Language models are tackling tasks so complex that solving or even verifying them requires significant time and expertise. This makes it challenging to acquire training data at scale. In this talk, I will present three ongoing approaches to this problem. First, we will show that models can learn a surprising amount from relative quality differences between paired data, even if this training data is of worse absolute quality than what our model is already capable of producing. Second, we will explore using verifiable environments to procedurally generate training problems with a difficulty level that adapts to our model, enabling efficient reinforcement learning.
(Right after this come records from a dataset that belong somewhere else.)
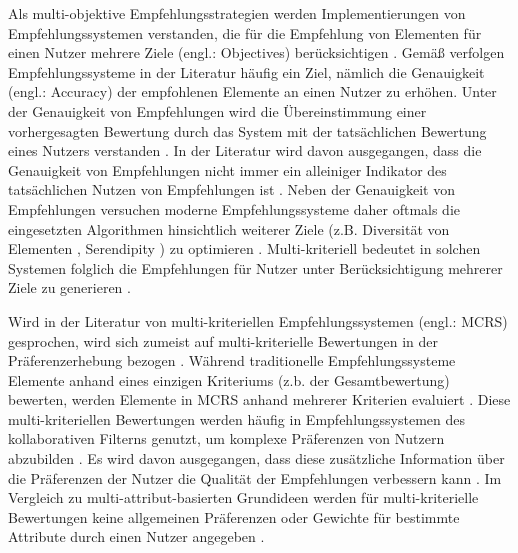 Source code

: Als multi-objektive Empfehlungsstrategien werden Implementierungen von Empfehlungssystemen verstanden, die für die Empfehlung von Elementen für einen Nutzer mehrere Ziele (engl.: Objectives) berücksichtigen \cite[S. 850]{adomavicius:4:inbook}.
Gemäß \textcite[S. 1097]{mcnee:inproceedings} verfolgen Empfehlungssysteme in der Literatur häufig ein Ziel, nämlich die Genauigkeit (engl.: Accuracy) der empfohlenen Elemente an einen Nutzer zu erhöhen.
Unter der Genauigkeit von Empfehlungen wird die Übereinstimmung einer vorhergesagten Bewertung durch das System mit der tatsächlichen Bewertung eines Nutzers verstanden \cite[S. 1098]{mcnee:inproceedings}.
In der Literatur wird davon ausgegangen, dass die Genauigkeit von Empfehlungen nicht immer ein alleiniger Indikator des tatsächlichen Nutzen von Empfehlungen ist \cite[S. 1097]{mcnee:inproceedings}\cite[S. 850]{adomavicius:4:inbook}\cite[S. 896]{adomavicius:article}.
Neben der Genauigkeit von Empfehlungen versuchen moderne Empfehlungssysteme daher oftmals die eingesetzten Algorithmen hinsichtlich weiterer Ziele (z.B. Diversität von Elementen \cite[S. 896]{adomavicius:article}, Serendipity \cite[S. 1099]{mcnee:inproceedings}) zu optimieren \cite[S. 850]{adomavicius:4:inbook}.
Multi-kriteriell bedeutet in solchen Systemen folglich die Empfehlungen für Nutzer unter Berücksichtigung mehrerer Ziele zu generieren \cite[S. 850]{adomavicius:4:inbook}.

Wird in der Literatur von multi-kriteriellen Empfehlungssystemen (engl.: \ac{MCRS}) gesprochen, wird sich zumeist auf multi-kriterielle Bewertungen in der Präferenzerhebung bezogen \cite[S. 207]{hdioud:inproceedings}\cite[S. 1156]{gupta:inproceedings}\cite[S. 327]{hassan:inproceedings}.
Während traditionelle Empfehlungssysteme Elemente anhand eines einzigen Kriteriums (z.b. der Gesamtbewertung) bewerten, werden Elemente in \ac{MCRS} anhand mehrerer Kriterien evaluiert \cite[S. 850]{adomavicius:4:inbook}\cite[S. 2]{adomavicius:5:inbook}.
Diese multi-kriteriellen Bewertungen werden häufig in Empfehlungssystemen des kollaborativen Filterns genutzt, um komplexe Präferenzen von Nutzern abzubilden \cite[S. 850]{adomavicius:4:inbook}.
Es wird davon ausgegangen, dass diese zusätzliche Information \cite[S. 49]{adomavicius:inproceedings:2} über die Präferenzen der Nutzer die Qualität der Empfehlungen verbessern kann \cite[S. 2]{adomavicius:5:inbook}.
Im Vergleich zu multi-attribut-basierten Grundideen werden für multi-kriterielle Bewertungen keine allgemeinen Präferenzen oder Gewichte für bestimmte Attribute durch einen Nutzer angegeben \cite[S. 851]{adomavicius:4:inbook}.

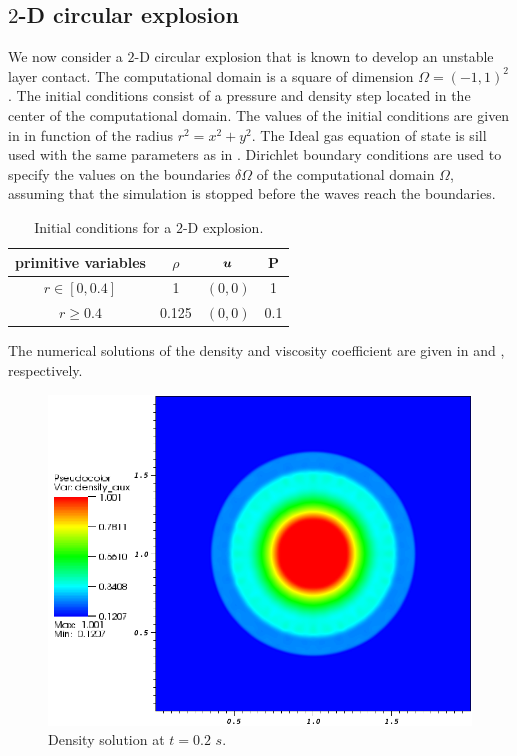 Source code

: \subsection{$2$-D circular explosion} \label{sec:2d-circular-explosioin}
We now consider a $2$-D circular explosion \cite{Toro} that is known to develop an unstable layer contact. The computational domain is a square of dimension $\Omega = (-1, 1)^2$. The initial conditions consist of a pressure and density step located in the center of the computational domain. The values of the initial conditions are given in  in function of the radius $r^2 = x^2 + y^2$. The Ideal gas equation of state is sill used with the same parameters as in . Dirichlet boundary conditions are used to specify the values on the boundaries $\delta \Omega$ of the computational domain $\Omega$, assuming that the simulation is stopped before the waves reach the boundaries.
\begin{table}[H] 
\caption{\label{tb:ic-explosion} Initial conditions for a $2$-D explosion.}
\begin{center}
\begin{tabular}{|c|c|c|c|}
\hline
 primitive variables   & $\rho$ & $\boldsymbol u$ & P \\ \hline
 $r \in [ 0, 0.4 ]$& 1 & $(0,0)$ & 1\\ \hline
  $r \geq 0.4$& 0.125 & $(0,0)$ & 0.1\\ \hline
\end{tabular}
\end{center}
\nonumber
\end{table}
The numerical solutions of the density and viscosity coefficient are given in  and , respectively.
%
\begin{figure}[H]
\centering
\includegraphics[scale=.50]{figures/Explosion_density_profiles.png}
\caption{Density solution at $t=0.2$ $s$.}
\label{fig:2d_explosion_density_sct3}
\end{figure}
Finally, we will discuss our work on training a long-form "deep research" model by iteratively and adaptively constructing rubrics that can provide discriminative training signals on complex long-form tasks.
Pang Wei Koh is an assistant professor in the Allen School of Computer Science and Engineering at the University of Washington and a research lead at the Allen Institute for AI. His research has been recognized by the AI2050 Early Career Fellowship, MIT Tech Review Innovators Under 35 Asia Pacific award, Google ML and Systems Junior Faculty Award, and best paper awards at ICML, KDD, and ACL. He received his PhD and BS in Computer Science from Stanford University. Prior to his PhD, he was the 3rd employee and Director of Partnerships at Coursera.
Excited to see everyone at the seminar!
Thanks,
Stanford NLP Seminar Organizers